▸ WHAT THIS TASK INVOLVES
Search the records below for "their"; copy each line that has it.

▸ Saved entries
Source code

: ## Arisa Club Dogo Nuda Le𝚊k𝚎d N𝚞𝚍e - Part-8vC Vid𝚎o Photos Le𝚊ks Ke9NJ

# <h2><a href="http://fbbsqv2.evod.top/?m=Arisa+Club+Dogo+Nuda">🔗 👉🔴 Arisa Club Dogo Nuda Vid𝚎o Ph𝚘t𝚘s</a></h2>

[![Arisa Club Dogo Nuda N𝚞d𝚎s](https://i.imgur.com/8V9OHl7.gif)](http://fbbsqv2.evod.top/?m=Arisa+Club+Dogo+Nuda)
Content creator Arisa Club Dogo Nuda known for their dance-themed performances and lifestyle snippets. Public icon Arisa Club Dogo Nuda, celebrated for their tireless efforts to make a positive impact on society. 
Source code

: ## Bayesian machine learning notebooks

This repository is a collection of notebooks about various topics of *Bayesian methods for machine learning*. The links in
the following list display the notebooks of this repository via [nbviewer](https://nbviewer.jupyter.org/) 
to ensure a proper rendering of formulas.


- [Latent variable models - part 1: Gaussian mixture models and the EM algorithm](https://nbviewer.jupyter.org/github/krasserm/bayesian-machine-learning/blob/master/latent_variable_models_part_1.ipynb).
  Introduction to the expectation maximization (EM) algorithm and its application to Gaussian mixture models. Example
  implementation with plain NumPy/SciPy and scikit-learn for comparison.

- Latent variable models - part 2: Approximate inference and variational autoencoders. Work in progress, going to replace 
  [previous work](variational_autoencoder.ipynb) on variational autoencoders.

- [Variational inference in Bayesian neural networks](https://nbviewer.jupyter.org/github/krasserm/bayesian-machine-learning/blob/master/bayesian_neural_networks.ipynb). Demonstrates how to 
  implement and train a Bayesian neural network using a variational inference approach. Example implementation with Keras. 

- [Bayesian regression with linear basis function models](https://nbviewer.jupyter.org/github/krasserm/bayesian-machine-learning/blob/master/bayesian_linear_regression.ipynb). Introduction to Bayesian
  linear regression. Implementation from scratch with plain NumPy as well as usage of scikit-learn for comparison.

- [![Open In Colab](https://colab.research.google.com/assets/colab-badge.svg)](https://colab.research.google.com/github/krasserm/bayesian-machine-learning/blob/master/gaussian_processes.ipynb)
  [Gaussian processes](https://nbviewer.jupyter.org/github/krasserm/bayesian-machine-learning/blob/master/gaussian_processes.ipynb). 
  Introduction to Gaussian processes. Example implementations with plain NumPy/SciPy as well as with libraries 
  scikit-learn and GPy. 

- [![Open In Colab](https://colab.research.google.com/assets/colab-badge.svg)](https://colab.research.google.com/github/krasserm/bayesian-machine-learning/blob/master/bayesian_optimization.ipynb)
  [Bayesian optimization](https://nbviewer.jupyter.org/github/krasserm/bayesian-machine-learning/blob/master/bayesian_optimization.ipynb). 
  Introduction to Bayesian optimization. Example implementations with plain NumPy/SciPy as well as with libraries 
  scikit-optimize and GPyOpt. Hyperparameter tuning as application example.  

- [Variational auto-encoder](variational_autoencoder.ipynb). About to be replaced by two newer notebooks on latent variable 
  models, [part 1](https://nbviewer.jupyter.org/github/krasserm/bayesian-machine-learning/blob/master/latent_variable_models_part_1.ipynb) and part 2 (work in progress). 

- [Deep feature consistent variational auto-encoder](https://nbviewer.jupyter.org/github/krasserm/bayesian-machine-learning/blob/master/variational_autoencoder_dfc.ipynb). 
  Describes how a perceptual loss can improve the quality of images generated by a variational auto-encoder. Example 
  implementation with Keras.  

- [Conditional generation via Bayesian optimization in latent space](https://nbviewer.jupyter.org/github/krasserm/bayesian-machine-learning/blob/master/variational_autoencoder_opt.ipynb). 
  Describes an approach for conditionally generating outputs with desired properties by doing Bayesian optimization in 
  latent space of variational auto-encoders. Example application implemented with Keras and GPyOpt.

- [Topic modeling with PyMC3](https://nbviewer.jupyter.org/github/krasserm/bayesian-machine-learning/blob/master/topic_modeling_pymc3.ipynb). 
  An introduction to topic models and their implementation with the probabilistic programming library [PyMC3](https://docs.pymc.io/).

▸ SOLUTION BELOW
Content creator Arisa Club Dogo Nuda known for their dance-themed performances and lifestyle snippets. Public icon Arisa Club Dogo Nuda, celebrated for their tireless efforts to make a positive impact on society. 
  An introduction to topic models and their implementation with the probabilistic programming library [PyMC3](https://docs.pymc.io/).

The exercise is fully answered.